▸ **Exercise directions**:
Copy the lines below as they are; omit the images they contain.
-- Input records follows --
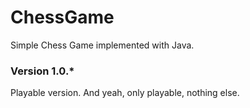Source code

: # ChessGame
Simple Chess Game implemented with Java.
### Version 1.0.*
Playable version. And yeah, only playable, nothing else.

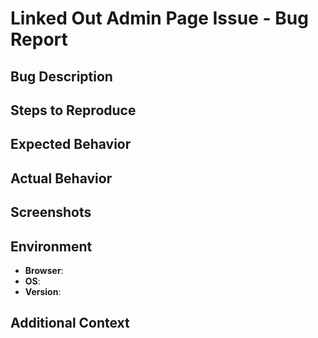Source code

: # Linked Out Admin Page Issue - Bug Report

## Bug Description

<!-- Describe the bug in detail. Include any error messages or unexpected behavior observed. -->

## Steps to Reproduce

<!-- List the steps to reproduce the bug. For example:
1. Go to '...'
2. Click on '...'
3. Scroll down to '...'
4. See error
-->

## Expected Behavior

<!-- Describe what you expected to happen. -->

## Actual Behavior

<!-- Describe what actually happened. -->

## Screenshots

<!-- If applicable, add screenshots to help explain the bug. -->

## Environment

- **Browser**: <!-- e.g., Chrome, Firefox, etc. -->
- **OS**: <!-- e.g., Windows 10, macOS 11 -->
- **Version**: <!-- App version or commit SHA where the bug was found -->

## Additional Context

<!-- Add any other context about the problem here, such as possible causes or ideas for a fix. -->
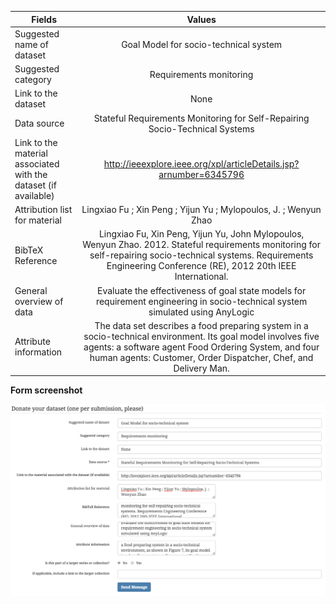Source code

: | Fields   |      Values     
|----------|:-------------:|
| Suggested name of dataset |  Goal Model for socio-technical system |
| Suggested category |    Requirements monitoring   |
| Link to the dataset | None |
| Data source | Stateful Requirements Monitoring for Self-Repairing Socio-Technical Systems |
| Link to the material associated with the dataset (if available) | http://ieeexplore.ieee.org/xpl/articleDetails.jsp?arnumber=6345796 |
| Attribution list for material | Lingxiao Fu ; Xin Peng ; Yijun Yu ; Mylopoulos, J. ; Wenyun Zhao |
| BibTeX Reference | Lingxiao Fu, Xin Peng, Yijun Yu, John Mylopoulos, Wenyun Zhao. 2012. Stateful requirements monitoring for self-repairing socio-technical systems. Requirements Engineering Conference (RE), 2012 20th IEEE International. |
| General overview of data | Evaluate the effectiveness of goal state models for requirement engineering in socio-technical system simulated using AnyLogic |
| Attribute information | The data set describes a food preparing system in a socio-technical environment. Its goal model involves five agents: a software agent Food Ordering System, and four human agents: Customer, Order Dispatcher, Chef, and Delivery Man. |



**Form screenshot**


![](Summary6-dataset.png)
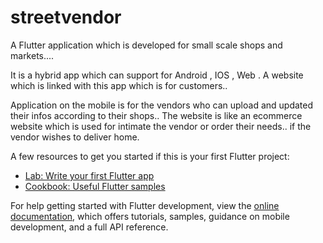 # streetvendor

A Flutter application which is developed for small scale shops and markets....

It is a hybrid app which can support for Android , IOS , Web .
A website which is linked with this app which is for customers..

Application on the mobile is for the vendors who can upload and updated their infos according to their shops..
The website is like an ecommerce website which is used for intimate the vendor or order their needs.. if the vendor wishes to deliver home.

A few resources to get you started if this is your first Flutter project:

- [Lab: Write your first Flutter app](https://docs.flutter.dev/get-started/codelab)
- [Cookbook: Useful Flutter samples](https://docs.flutter.dev/cookbook)

For help getting started with Flutter development, view the
[online documentation](https://docs.flutter.dev/), which offers tutorials,
samples, guidance on mobile development, and a full API reference.
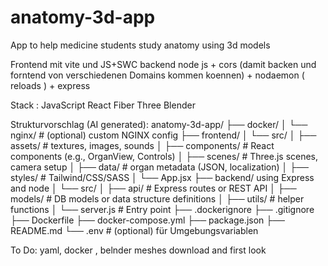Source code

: # anatomy-3d-app
App to help medicine students study anatomy using 3d models

Frontend mit vite und JS+SWC
backend node js + cors (damit backen und forntend von verschiedenen Domains kommen koennen) + nodaemon ( reloads ) + express


Stack : JavaScript React Fiber Three Blender



Strukturvorschlag (AI generated):
anatomy-3d-app/
├── docker/
│   └── nginx/                 # (optional) custom NGINX config
├── frontend/
│   └── src/
│       ├── assets/           # textures, images, sounds
│       ├── components/       # React components (e.g., OrganView, Controls)
│       ├── scenes/           # Three.js scenes, camera setup
│       ├── data/             # organ metadata (JSON, localization)
│       ├── styles/           # Tailwind/CSS/SASS
│       └── App.jsx 
├── backend/ using Express and node
│   └── src/
│       ├── api/              # Express routes or REST API
│       ├── models/           # DB models or data structure definitions
│       ├── utils/            # helper functions
│       └── server.js         # Entry point
├── .dockerignore
├── .gitignore
├── Dockerfile
├── docker-compose.yml
├── package.json
├── README.md
└── .env                      # (optional) für Umgebungsvariablen


To Do: yaml, docker , belnder meshes download and first look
-- Input records concluded --
▸ **Your solution**:
Source code

: # ChessGame
Simple Chess Game implemented with Java.
### Version 1.0.*
Playable version. And yeah, only playable, nothing else.

Source code

: # Linked Out Admin Page Issue - Bug Report

## Bug Description

<!-- Describe the bug in detail. Include any error messages or unexpected behavior observed. -->

## Steps to Reproduce

<!-- List the steps to reproduce the bug. For example:
1. Go to '...'
2. Click on '...'
3. Scroll down to '...'
4. See error
-->

## Expected Behavior

<!-- Describe what you expected to happen. -->

## Actual Behavior

<!-- Describe what actually happened. -->

## Screenshots

<!-- If applicable, add screenshots to help explain the bug. -->

## Environment

- **Browser**: <!-- e.g., Chrome, Firefox, etc. -->
- **OS**: <!-- e.g., Windows 10, macOS 11 -->
- **Version**: <!-- App version or commit SHA where the bug was found -->

## Additional Context

<!-- Add any other context about the problem here, such as possible causes or ideas for a fix. -->
Source code

: | Fields   |      Values     
|----------|:-------------:|
| Suggested name of dataset |  Goal Model for socio-technical system |
| Suggested category |    Requirements monitoring   |
| Link to the dataset | None |
| Data source | Stateful Requirements Monitoring for Self-Repairing Socio-Technical Systems |
| Link to the material associated with the dataset (if available) | http://ieeexplore.ieee.org/xpl/articleDetails.jsp?arnumber=6345796 |
| Attribution list for material | Lingxiao Fu ; Xin Peng ; Yijun Yu ; Mylopoulos, J. ; Wenyun Zhao |
| BibTeX Reference | Lingxiao Fu, Xin Peng, Yijun Yu, John Mylopoulos, Wenyun Zhao. 2012. Stateful requirements monitoring for self-repairing socio-technical systems. Requirements Engineering Conference (RE), 2012 20th IEEE International. |
| General overview of data | Evaluate the effectiveness of goal state models for requirement engineering in socio-technical system simulated using AnyLogic |
| Attribute information | The data set describes a food preparing system in a socio-technical environment. Its goal model involves five agents: a software agent Food Ordering System, and four human agents: Customer, Order Dispatcher, Chef, and Delivery Man. |



**Form screenshot**


![](Summary6-dataset.png)
 # streetvendor

A Flutter application which is developed for small scale shops and markets....

It is a hybrid app which can support for Android , IOS , Web .
A website which is linked with this app which is for customers..

Application on the mobile is for the vendors who can upload and updated their infos according to their shops..
The website is like an ecommerce website which is used for intimate the vendor or order their needs.. if the vendor wishes to deliver home.

A few resources to get you started if this is your first Flutter project:

- [Lab: Write your first Flutter app](https://docs.flutter.dev/get-started/codelab)
- [Cookbook: Useful Flutter samples](https://docs.flutter.dev/cookbook)

For help getting started with Flutter development, view the
[online documentation](https://docs.flutter.dev/), which offers tutorials,
samples, guidance on mobile development, and a full API reference.
Source code

: # anatomy-3d-app
App to help medicine students study anatomy using 3d models

Frontend mit vite und JS+SWC
backend node js + cors (damit backen und forntend von verschiedenen Domains kommen koennen) + nodaemon ( reloads ) + express


Stack : JavaScript React Fiber Three Blender



Strukturvorschlag (AI generated):
anatomy-3d-app/
├── docker/
│   └── nginx/                 # (optional) custom NGINX config
├── frontend/
│   └── src/
│       ├── assets/           # textures, images, sounds
│       ├── components/       # React components (e.g., OrganView, Controls)
│       ├── scenes/           # Three.js scenes, camera setup
│       ├── data/             # organ metadata (JSON, localization)
│       ├── styles/           # Tailwind/CSS/SASS
│       └── App.jsx 
├── backend/ using Express and node
│   └── src/
│       ├── api/              # Express routes or REST API
│       ├── models/           # DB models or data structure definitions
│       ├── utils/            # helper functions
│       └── server.js         # Entry point
├── .dockerignore
├── .gitignore
├── Dockerfile
├── docker-compose.yml
├── package.json
├── README.md
└── .env                      # (optional) für Umgebungsvariablen


To Do: yaml, docker , belnder meshes download and first look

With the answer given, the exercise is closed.